Friday, June 15, 2012

The World Awaits as Greece Holds Elections for the Second Time in Six Weeks

Europe and the rest of the world await the outcome of the Greek election on Sunday, June 17, 2012, with some apprehension. It is just six weeks after the Greek people categorically refused the political parties supporting the European Union backed austerity plans to counter economic recession. In the backdrop of that election on May 6, no political alliance could form a stable government and therefore fresh elections were called for.

At a time, just when new elections were announced, the left wing party SYRIZA seemed to be in a position of defeating the centre right New Democracy (ND). Coming second in the May 2012 election was a huge achievement for the party which was hitherto a very small group. It was its opposition to the austerity measures which transformed the SYRIZA in to a major national force. A victory by the party would have sent the Euro into a new crisis.

However, recently the popularity of the ND has once again improved and many hope that it will once more edge past the SYRIZA in Sunday’s election. Greek banking stocks improved substantially after it was suggested that the ND will once more win the election and a pro-austerity government would come to power again in Greece. As things stand, the ND will not obtain a majority on its own and will have to rely on an ally to form a coalition government. The most likely ally would be the Panhellenic Socialist Movement (PASOK). As things stand, the PASOK is not expected to improve significantly on its performance six weeks ago. Therefore, only a better performance by the ND can open the way to a possible coalition government. If the two parties are unable to obtain a majority, there is a likelihood of the Greeks ending up once more with a hung parliament.

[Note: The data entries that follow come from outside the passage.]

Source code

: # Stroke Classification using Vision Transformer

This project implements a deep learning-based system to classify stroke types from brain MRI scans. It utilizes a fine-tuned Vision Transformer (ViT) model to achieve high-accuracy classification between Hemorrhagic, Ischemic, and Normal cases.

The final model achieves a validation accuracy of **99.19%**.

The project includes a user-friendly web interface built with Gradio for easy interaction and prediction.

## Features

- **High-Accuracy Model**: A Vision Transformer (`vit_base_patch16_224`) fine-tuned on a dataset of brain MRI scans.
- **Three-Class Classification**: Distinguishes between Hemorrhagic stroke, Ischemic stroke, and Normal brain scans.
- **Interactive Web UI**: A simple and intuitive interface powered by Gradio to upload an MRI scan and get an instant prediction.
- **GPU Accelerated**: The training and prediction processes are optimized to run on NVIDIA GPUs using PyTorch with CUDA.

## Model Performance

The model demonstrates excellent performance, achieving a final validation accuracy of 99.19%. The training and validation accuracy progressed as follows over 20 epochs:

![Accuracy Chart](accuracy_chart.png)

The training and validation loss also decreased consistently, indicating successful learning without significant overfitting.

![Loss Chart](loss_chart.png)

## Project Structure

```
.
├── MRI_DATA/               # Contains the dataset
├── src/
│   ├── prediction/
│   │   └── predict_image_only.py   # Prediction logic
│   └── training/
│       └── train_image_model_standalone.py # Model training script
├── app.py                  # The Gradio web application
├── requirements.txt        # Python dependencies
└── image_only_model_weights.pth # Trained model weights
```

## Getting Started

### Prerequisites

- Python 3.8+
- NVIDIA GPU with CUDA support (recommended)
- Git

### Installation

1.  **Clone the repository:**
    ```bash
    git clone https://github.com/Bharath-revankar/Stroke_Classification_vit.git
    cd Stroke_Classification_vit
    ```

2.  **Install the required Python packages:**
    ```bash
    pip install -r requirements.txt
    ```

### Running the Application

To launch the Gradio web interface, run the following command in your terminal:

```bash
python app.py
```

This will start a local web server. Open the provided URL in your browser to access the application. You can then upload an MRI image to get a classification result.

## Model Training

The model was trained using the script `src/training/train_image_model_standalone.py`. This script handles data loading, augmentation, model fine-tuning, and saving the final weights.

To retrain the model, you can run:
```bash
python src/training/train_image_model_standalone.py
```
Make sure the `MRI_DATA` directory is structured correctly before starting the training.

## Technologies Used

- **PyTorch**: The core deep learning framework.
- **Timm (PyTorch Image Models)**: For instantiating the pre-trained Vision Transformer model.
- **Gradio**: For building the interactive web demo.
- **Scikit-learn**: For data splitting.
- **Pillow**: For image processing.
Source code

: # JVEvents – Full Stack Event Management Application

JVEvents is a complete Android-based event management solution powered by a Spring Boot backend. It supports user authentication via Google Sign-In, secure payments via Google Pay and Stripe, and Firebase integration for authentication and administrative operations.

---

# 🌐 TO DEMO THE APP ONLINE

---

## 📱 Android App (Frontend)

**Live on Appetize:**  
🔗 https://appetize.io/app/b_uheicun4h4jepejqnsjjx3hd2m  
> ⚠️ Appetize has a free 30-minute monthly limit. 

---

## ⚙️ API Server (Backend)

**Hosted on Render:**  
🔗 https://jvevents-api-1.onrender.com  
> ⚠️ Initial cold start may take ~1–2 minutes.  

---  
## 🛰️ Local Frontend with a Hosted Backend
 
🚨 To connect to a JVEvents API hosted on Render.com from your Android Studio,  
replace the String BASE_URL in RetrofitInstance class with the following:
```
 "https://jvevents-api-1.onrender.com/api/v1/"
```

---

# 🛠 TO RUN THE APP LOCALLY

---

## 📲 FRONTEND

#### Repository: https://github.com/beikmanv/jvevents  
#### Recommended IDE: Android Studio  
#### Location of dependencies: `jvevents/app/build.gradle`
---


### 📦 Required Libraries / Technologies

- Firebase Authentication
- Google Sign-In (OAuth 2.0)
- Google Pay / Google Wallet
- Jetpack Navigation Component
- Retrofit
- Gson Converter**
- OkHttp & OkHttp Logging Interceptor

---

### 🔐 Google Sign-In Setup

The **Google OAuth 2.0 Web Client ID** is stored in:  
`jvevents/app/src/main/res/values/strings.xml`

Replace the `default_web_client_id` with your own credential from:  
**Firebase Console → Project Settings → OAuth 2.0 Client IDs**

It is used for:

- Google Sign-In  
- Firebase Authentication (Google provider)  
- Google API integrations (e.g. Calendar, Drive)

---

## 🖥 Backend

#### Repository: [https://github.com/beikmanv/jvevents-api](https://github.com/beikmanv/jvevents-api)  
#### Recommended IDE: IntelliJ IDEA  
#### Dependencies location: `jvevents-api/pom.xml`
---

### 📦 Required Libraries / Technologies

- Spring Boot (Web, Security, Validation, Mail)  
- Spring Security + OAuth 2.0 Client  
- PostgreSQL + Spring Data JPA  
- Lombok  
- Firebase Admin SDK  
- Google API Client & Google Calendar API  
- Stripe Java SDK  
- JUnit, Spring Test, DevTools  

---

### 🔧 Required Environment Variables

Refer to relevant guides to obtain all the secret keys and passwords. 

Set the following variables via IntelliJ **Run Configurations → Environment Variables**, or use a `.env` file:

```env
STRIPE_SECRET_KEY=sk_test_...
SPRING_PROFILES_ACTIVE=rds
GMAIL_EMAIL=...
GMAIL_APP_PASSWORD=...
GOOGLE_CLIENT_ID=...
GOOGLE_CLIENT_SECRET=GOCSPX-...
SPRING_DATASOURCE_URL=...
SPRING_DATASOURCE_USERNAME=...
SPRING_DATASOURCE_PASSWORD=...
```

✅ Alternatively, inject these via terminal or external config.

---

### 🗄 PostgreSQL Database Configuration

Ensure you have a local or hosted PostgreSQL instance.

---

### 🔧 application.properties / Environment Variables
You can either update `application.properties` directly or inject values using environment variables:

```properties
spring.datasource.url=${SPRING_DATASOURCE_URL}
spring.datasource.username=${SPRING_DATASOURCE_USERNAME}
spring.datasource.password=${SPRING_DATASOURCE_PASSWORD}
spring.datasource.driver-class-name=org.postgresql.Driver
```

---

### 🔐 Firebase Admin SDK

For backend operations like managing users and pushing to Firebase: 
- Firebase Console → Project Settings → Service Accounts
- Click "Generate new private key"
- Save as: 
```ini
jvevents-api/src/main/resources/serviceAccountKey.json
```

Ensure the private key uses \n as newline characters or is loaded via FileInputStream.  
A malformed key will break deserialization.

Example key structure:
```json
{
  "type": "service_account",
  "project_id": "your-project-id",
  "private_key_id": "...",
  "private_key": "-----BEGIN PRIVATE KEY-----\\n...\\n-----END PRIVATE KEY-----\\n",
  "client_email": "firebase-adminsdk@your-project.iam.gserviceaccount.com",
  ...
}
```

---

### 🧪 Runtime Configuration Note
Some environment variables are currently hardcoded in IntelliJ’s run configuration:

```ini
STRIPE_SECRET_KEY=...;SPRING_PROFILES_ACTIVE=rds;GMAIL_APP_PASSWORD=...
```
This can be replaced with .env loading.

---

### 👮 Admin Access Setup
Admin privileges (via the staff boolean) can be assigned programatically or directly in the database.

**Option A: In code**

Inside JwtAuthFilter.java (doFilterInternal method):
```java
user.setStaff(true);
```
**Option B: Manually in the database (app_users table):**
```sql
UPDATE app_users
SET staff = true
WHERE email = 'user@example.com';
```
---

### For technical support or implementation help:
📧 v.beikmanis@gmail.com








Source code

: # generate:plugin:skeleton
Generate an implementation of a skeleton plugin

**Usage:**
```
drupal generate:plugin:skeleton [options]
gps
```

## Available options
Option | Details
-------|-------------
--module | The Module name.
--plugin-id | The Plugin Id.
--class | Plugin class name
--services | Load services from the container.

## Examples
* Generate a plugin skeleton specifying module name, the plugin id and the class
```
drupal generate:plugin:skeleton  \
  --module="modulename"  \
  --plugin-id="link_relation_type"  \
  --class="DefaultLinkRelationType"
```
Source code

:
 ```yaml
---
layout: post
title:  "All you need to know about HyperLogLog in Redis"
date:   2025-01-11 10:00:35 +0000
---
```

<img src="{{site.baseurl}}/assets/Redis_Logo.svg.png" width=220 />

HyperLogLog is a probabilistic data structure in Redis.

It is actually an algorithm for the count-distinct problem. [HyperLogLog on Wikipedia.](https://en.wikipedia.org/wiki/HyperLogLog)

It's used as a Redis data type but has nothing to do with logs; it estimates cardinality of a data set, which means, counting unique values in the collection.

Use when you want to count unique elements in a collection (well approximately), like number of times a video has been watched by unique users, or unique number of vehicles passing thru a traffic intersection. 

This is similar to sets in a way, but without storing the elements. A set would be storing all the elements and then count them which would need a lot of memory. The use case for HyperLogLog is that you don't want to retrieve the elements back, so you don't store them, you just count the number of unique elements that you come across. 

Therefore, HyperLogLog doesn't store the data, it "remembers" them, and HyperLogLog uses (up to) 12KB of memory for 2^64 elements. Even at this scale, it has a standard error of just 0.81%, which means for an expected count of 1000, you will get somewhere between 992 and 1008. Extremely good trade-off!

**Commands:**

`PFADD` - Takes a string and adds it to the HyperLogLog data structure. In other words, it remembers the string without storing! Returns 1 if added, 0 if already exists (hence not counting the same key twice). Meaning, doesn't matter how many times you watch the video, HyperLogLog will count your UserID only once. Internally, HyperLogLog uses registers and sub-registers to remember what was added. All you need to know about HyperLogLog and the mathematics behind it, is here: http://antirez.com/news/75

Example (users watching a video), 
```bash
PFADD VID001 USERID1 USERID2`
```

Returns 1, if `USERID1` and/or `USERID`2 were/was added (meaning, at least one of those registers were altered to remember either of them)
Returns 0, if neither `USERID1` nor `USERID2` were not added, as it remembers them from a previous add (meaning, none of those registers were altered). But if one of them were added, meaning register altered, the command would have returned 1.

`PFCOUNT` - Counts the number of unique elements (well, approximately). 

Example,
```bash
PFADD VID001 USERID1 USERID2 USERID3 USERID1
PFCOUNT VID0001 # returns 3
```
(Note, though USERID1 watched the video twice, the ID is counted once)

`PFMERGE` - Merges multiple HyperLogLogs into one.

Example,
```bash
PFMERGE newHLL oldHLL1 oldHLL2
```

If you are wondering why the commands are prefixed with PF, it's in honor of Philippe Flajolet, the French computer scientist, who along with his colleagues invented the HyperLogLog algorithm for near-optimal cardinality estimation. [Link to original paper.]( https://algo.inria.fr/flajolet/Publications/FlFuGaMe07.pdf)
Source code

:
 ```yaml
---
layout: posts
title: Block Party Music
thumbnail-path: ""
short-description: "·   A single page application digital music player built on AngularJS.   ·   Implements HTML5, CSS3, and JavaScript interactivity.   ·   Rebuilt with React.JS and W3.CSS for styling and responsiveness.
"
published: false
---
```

This fear may be one reason why the ND is slowly improving its standing in the political arena after being in a position of getting defeated at the hands of the SYRIZA. Despite its successes, the left-wing party is also not strong enough to form a government on its own. Even if it wins the election, it is doubtful if the potential anti-austerity leftist allies of SYRIZA will be able to win enough seats to form a government.

It would be a real irony if the ND and PASOK are indeed able to form a government. After several months of debating, campaigning and protesting, the Greek people would be back in square one. Nevertheless any government, except an extremist one, will be better than no government.